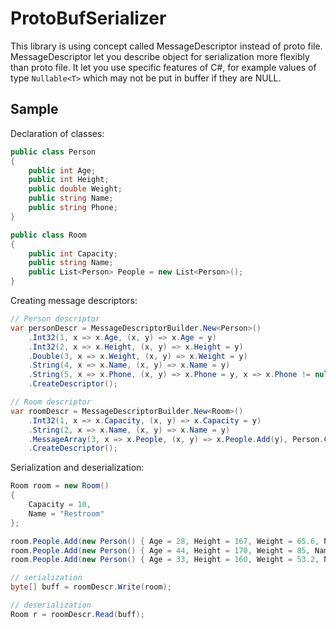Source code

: # ProtoBufSerializer
This library is using concept called MessageDescriptor instead of proto file. MessageDescriptor let you describe object for serialization more flexibly than proto file. It let you use specific features of C#, for example values of type ```Nullable<T>``` which may not be put in buffer if they are NULL. 

## Sample

Declaration of classes:

```csharp
public class Person
{
    public int Age;
    public int Height;
    public double Weight;
    public string Name;
    public string Phone;
}

public class Room
{
    public int Capacity;
    public string Name;
    public List<Person> People = new List<Person>();
}
``` 

Creating message descriptors:

```csharp
// Person descriptor
var personDescr = MessageDescriptorBuilder.New<Person>()
    .Int32(1, x => x.Age, (x, y) => x.Age = y)
    .Int32(2, x => x.Height, (x, y) => x.Height = y)
    .Double(3, x => x.Weight, (x, y) => x.Weight = y)
    .String(4, x => x.Name, (x, y) => x.Name = y)
    .String(5, x => x.Phone, (x, y) => x.Phone = y, x => x.Phone != null)
    .CreateDescriptor();

// Room descriptor
var roomDescr = MessageDescriptorBuilder.New<Room>()
    .Int32(1, x => x.Capacity, (x, y) => x.Capacity = y)
    .String(2, x => x.Name, (x, y) => x.Name = y)
    .MessageArray(3, x => x.People, (x, y) => x.People.Add(y), Person.CreateDescriptor())
    .CreateDescriptor();
```

Serialization and deserialization:

```csharp
Room room = new Room()
{
    Capacity = 10,
    Name = "Restroom"
};

room.People.Add(new Person() { Age = 28, Height = 167, Weight = 65.6, Name = "John", Phone = "123-45-67" });
room.People.Add(new Person() { Age = 44, Height = 170, Weight = 85, Name = "Peter" });
room.People.Add(new Person() { Age = 33, Height = 160, Weight = 53.2, Name = "Ann", Phone = "111-22-33" });

// serialization
byte[] buff = roomDescr.Write(room);

// deserialization
Room r = roomDescr.Read(buff);
```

_ _ _ _

* **WHAT IS REQUIRED**
Your answer should be a single number: the count of lines in the listing that hold "public".

* **SOLVED PROBLEM**
10